• To do: Please copy exactly every line from the one that contains "- click on file myweb.html" to the end of the data below, with both ends included and no other lines.
----- Input data
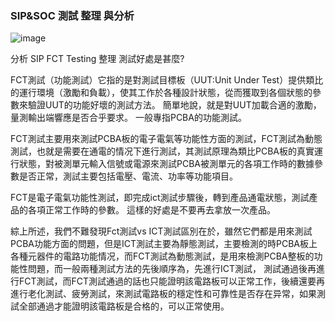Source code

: ###   SIP&SOC 測試 整理 與分析 

![image](https://github.com/hankpm/AI_GPT/assets/154722974/9c3a4425-aaf8-4fad-bfbb-aa72574e7635)


分析 SIP FCT Testing 整理 測試好處是甚麼?

FCT測試（功能測試）它指的是對測試目標板（UUT:Unit Under Test）提供類比的運行環境（激勵和負載），使其工作於各種設計狀態，從而獲取到各個狀態的參數來驗證UUT的功能好壞的測試方法。 簡單地說，就是對UUT加載合適的激勵，量測輸出端響應是否合乎要求。 一般專指PCBA的功能測試。

FCT測試主要用來測試PCBA板的電子電氣等功能性方面的測試，FCT測試為動態測試，也就是需要在通電的情况下進行測試，其測試原理為類比PCBA板的真實運行狀態，對被測單元輸入信號或電源來測試PCBA被測單元的各項工作時的數據參數是否正常，測試主要包括電壓、電流、功率等功能項目。

FCT是電子電氣功能性測試，即完成ict測試步驟後，轉到產品通電狀態，測試產品的各項正常工作時的參數。 這樣的好處是不要再去拿放一次產品。

綜上所述，我們不難發現Fct測試vs ICT測試區別在於，雖然它們都是用來測試PCBA功能方面的問題，但是ICT測試主要為靜態測試，主要檢測的時PCBA板上各種元器件的電路功能情况，而FCT測試為動態測試，是用來檢測PCBA整板的功能性問題，而一般兩種測試方法的先後順序為，先進行ICT測試， 測試通過後再進行FCT測試，而FCT測試通過的話也只能證明該電路板可以正常工作，後續還要再進行老化測試、疲勞測試，來測試電路板的穩定性和可靠性是否存在异常，如果測試全部通過才能證明該電路板是合格的，可以正常使用。

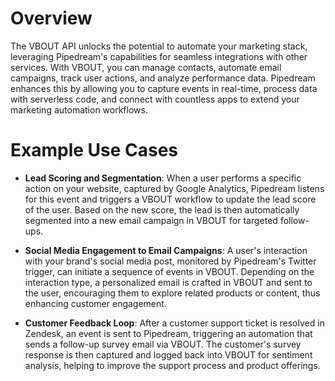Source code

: # Overview

The VBOUT API unlocks the potential to automate your marketing stack, leveraging Pipedream's capabilities for seamless integrations with other services. With VBOUT, you can manage contacts, automate email campaigns, track user actions, and analyze performance data. Pipedream enhances this by allowing you to capture events in real-time, process data with serverless code, and connect with countless apps to extend your marketing automation workflows.

# Example Use Cases

- **Lead Scoring and Segmentation**: When a user performs a specific action on your website, captured by Google Analytics, Pipedream listens for this event and triggers a VBOUT workflow to update the lead score of the user. Based on the new score, the lead is then automatically segmented into a new email campaign in VBOUT for targeted follow-ups.

- **Social Media Engagement to Email Campaigns**: A user's interaction with your brand's social media post, monitored by Pipedream's Twitter trigger, can initiate a sequence of events in VBOUT. Depending on the interaction type, a personalized email is crafted in VBOUT and sent to the user, encouraging them to explore related products or content, thus enhancing customer engagement.

- **Customer Feedback Loop**: After a customer support ticket is resolved in Zendesk, an event is sent to Pipedream, triggering an automation that sends a follow-up survey email via VBOUT. The customer's survey response is then captured and logged back into VBOUT for sentiment analysis, helping to improve the support process and product offerings.
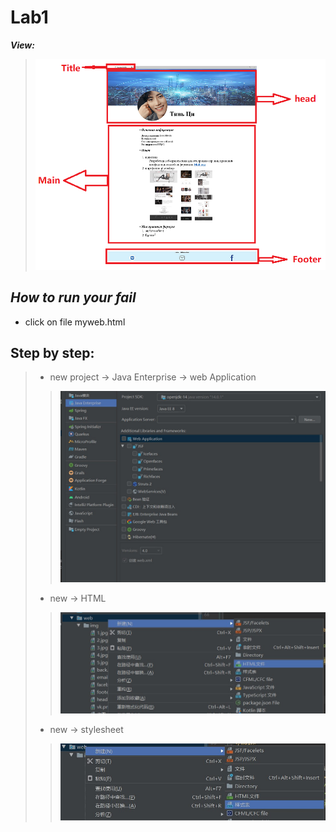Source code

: # Lab1
***View:***
  > ![markdown](页面分析.png)
## ***How to run your fail***
  - click on file myweb.html
## Step by step:
  > - new project -> Java Enterprise -> web Application
   >> ![markdown](步骤一.jpg)
  > -  new -> HTML
   >> ![markdown](步骤二.jpg)
  > - new -> stylesheet
   >> ![markdown](步骤三.jpg)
----------
• Solved problem:
  - click on file myweb.html
## Step by step:
  > - new project -> Java Enterprise -> web Application
   >> ![markdown](步骤一.jpg)
  > -  new -> HTML
   >> ![markdown](步骤二.jpg)
  > - new -> stylesheet
   >> ![markdown](步骤三.jpg)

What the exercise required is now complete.